Top of Provided data

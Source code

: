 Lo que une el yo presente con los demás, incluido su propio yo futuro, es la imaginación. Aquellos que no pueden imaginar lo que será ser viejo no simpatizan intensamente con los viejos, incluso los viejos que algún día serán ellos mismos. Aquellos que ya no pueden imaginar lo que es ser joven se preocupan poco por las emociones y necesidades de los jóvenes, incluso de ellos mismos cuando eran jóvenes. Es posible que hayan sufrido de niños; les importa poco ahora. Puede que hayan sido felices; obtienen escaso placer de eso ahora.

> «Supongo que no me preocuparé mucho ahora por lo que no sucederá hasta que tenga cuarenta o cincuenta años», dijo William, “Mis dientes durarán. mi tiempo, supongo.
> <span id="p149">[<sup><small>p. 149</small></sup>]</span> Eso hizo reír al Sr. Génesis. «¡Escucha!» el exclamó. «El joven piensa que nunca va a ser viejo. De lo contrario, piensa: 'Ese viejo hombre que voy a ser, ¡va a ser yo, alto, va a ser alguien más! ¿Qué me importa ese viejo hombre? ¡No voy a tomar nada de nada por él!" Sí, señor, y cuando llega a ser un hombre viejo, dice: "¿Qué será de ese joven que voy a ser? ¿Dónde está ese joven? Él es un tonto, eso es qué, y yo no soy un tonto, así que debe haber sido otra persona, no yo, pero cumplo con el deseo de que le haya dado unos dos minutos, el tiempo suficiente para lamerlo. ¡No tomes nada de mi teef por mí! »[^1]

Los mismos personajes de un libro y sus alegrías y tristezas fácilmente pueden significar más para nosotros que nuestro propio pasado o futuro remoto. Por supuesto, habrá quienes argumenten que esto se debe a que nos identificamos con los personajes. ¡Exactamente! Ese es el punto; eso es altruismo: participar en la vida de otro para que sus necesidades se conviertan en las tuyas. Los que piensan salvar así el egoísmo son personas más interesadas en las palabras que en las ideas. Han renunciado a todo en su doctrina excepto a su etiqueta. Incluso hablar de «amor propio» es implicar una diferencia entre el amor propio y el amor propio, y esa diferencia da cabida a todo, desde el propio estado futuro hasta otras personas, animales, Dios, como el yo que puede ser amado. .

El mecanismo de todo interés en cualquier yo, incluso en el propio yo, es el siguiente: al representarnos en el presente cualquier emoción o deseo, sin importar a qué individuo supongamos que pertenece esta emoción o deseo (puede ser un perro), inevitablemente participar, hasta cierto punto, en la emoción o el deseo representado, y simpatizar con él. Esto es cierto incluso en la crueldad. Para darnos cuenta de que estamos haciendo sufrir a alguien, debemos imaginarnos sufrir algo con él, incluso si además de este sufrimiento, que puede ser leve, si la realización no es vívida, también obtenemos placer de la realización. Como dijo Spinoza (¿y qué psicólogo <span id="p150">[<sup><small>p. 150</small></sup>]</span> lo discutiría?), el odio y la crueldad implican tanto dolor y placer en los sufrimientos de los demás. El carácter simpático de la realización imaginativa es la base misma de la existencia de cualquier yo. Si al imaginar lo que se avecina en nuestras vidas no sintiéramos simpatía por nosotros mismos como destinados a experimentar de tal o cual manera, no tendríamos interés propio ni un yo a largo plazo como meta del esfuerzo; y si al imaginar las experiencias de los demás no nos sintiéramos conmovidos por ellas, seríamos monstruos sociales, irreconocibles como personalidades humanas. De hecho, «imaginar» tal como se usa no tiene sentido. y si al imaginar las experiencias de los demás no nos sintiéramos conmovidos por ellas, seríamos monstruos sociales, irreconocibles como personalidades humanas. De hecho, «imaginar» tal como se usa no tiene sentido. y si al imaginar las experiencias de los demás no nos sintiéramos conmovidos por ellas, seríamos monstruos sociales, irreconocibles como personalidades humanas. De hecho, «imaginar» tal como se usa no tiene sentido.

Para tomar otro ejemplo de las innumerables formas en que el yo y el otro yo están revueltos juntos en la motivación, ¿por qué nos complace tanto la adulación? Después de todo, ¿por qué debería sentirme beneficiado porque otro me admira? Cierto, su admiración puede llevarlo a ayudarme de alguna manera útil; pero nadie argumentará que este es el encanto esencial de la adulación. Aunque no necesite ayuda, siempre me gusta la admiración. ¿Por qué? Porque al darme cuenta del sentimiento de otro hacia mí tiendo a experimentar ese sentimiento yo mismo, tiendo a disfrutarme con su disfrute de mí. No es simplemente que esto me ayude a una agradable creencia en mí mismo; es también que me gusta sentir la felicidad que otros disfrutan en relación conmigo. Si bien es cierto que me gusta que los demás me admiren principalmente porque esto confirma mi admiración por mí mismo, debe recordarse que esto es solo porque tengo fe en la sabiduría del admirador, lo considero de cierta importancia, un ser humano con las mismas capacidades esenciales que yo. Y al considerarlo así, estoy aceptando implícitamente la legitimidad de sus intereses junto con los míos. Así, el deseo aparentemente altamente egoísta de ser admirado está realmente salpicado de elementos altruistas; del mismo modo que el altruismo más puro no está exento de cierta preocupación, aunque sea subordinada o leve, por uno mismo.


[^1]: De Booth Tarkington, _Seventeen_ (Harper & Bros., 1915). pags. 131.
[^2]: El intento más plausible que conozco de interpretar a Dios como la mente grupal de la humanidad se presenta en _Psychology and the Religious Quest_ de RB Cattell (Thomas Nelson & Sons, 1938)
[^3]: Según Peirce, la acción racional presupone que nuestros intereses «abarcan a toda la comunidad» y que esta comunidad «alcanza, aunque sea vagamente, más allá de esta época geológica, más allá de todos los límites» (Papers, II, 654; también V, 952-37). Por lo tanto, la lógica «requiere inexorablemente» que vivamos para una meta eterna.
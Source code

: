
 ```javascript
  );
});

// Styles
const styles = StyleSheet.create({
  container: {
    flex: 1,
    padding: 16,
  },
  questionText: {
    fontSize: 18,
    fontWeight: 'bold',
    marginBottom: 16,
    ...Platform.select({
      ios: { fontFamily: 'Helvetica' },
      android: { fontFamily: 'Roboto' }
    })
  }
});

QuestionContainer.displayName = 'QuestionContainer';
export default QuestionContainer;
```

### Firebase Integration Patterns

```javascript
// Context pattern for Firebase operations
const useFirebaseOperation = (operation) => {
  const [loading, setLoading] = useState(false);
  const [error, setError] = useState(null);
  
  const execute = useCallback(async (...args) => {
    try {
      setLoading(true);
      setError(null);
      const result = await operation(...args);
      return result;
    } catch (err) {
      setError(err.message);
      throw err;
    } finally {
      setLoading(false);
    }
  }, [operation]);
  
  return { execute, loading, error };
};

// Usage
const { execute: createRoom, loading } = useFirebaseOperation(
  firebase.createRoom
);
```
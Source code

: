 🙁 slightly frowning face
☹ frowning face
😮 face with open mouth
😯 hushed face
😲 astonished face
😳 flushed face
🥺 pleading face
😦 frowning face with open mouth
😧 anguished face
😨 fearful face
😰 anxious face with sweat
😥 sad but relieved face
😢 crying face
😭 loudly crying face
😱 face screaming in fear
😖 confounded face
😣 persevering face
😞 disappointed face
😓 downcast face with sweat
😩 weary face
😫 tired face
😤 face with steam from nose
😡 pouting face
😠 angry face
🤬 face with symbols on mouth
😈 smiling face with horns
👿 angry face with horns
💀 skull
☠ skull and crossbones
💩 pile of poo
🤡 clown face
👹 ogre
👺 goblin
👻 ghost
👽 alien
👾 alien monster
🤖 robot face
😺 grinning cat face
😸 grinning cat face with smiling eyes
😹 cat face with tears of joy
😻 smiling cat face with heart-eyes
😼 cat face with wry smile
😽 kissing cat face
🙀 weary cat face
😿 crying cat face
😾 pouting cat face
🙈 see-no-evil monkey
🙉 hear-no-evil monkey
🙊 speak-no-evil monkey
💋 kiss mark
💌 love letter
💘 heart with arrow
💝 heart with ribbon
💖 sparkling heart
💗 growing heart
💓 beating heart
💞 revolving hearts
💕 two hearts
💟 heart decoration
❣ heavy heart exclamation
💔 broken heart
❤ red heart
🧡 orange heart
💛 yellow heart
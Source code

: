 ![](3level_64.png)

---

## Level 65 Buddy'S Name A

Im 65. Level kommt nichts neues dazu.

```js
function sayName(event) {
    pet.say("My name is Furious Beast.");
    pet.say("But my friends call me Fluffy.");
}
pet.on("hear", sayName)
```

Bottom of Provided data

- **Work to complete**
Tally the lines of the material in which the string "setError" occurs, and present only that tally.

- **Response**
3